All lines in the records below that hold "state" are to be shown.

** Data to examine follows **

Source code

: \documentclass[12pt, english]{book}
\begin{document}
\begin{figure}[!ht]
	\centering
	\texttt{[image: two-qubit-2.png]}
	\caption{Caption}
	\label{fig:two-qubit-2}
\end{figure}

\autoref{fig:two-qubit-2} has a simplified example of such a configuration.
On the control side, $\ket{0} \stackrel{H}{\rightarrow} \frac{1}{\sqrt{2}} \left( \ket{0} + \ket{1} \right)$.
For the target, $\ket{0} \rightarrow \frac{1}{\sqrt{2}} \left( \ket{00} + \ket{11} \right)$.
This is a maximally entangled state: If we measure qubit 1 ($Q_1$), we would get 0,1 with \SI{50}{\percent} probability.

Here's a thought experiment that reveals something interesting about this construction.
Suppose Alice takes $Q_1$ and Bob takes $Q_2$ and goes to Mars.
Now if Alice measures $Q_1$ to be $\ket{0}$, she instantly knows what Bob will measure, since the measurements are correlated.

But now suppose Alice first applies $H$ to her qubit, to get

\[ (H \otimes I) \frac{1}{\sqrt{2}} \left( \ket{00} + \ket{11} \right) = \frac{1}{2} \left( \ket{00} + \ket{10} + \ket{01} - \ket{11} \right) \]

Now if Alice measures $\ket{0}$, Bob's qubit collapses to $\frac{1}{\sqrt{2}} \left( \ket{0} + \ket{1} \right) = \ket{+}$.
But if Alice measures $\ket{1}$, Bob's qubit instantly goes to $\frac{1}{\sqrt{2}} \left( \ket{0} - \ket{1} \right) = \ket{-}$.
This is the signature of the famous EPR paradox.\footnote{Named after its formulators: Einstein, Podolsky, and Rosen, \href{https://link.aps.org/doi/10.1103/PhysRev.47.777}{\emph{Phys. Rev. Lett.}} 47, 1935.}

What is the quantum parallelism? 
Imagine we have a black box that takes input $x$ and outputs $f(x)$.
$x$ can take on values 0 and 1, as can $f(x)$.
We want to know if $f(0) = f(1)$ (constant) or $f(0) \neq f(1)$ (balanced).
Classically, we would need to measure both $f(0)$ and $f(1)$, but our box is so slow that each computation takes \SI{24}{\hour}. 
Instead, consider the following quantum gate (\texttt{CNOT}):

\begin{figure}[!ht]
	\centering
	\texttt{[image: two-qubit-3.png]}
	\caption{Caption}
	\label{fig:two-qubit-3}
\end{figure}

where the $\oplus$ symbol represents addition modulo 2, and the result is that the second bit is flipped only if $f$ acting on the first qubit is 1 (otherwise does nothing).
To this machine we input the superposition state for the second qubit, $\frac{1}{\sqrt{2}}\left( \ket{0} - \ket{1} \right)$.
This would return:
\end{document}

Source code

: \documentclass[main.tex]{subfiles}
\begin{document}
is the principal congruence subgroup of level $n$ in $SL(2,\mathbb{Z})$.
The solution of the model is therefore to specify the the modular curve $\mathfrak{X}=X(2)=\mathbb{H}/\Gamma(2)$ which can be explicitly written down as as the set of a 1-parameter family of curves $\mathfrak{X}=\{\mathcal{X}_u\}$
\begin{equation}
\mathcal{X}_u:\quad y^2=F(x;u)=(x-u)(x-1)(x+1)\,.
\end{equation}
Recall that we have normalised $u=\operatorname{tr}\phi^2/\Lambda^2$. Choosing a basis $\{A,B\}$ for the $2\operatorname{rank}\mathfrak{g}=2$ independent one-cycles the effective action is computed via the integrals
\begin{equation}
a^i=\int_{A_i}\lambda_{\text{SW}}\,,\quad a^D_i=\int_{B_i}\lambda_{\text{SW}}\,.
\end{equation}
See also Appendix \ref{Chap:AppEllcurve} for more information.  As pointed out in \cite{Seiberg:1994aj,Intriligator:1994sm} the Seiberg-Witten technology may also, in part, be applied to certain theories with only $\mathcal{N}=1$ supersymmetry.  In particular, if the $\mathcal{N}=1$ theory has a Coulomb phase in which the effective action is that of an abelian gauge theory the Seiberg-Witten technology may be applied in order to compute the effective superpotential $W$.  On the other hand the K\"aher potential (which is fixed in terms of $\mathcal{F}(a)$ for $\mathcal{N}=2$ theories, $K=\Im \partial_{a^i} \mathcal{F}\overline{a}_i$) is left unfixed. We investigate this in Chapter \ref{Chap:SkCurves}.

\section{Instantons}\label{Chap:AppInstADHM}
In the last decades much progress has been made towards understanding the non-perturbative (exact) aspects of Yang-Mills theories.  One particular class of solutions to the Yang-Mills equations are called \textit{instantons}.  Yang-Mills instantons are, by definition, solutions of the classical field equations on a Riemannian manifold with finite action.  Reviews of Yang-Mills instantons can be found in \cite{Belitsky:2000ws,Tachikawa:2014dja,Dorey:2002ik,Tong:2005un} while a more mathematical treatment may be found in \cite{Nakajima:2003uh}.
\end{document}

** End of Data to examine **

* Response to this task:
This is a maximally entangled state: If we measure qubit 1 ($Q_1$), we would get 0,1 with \SI{50}{\percent} probability.
To this machine we input the superposition state for the second qubit, $\frac{1}{\sqrt{2}}\left( \ket{0} - \ket{1} \right)$.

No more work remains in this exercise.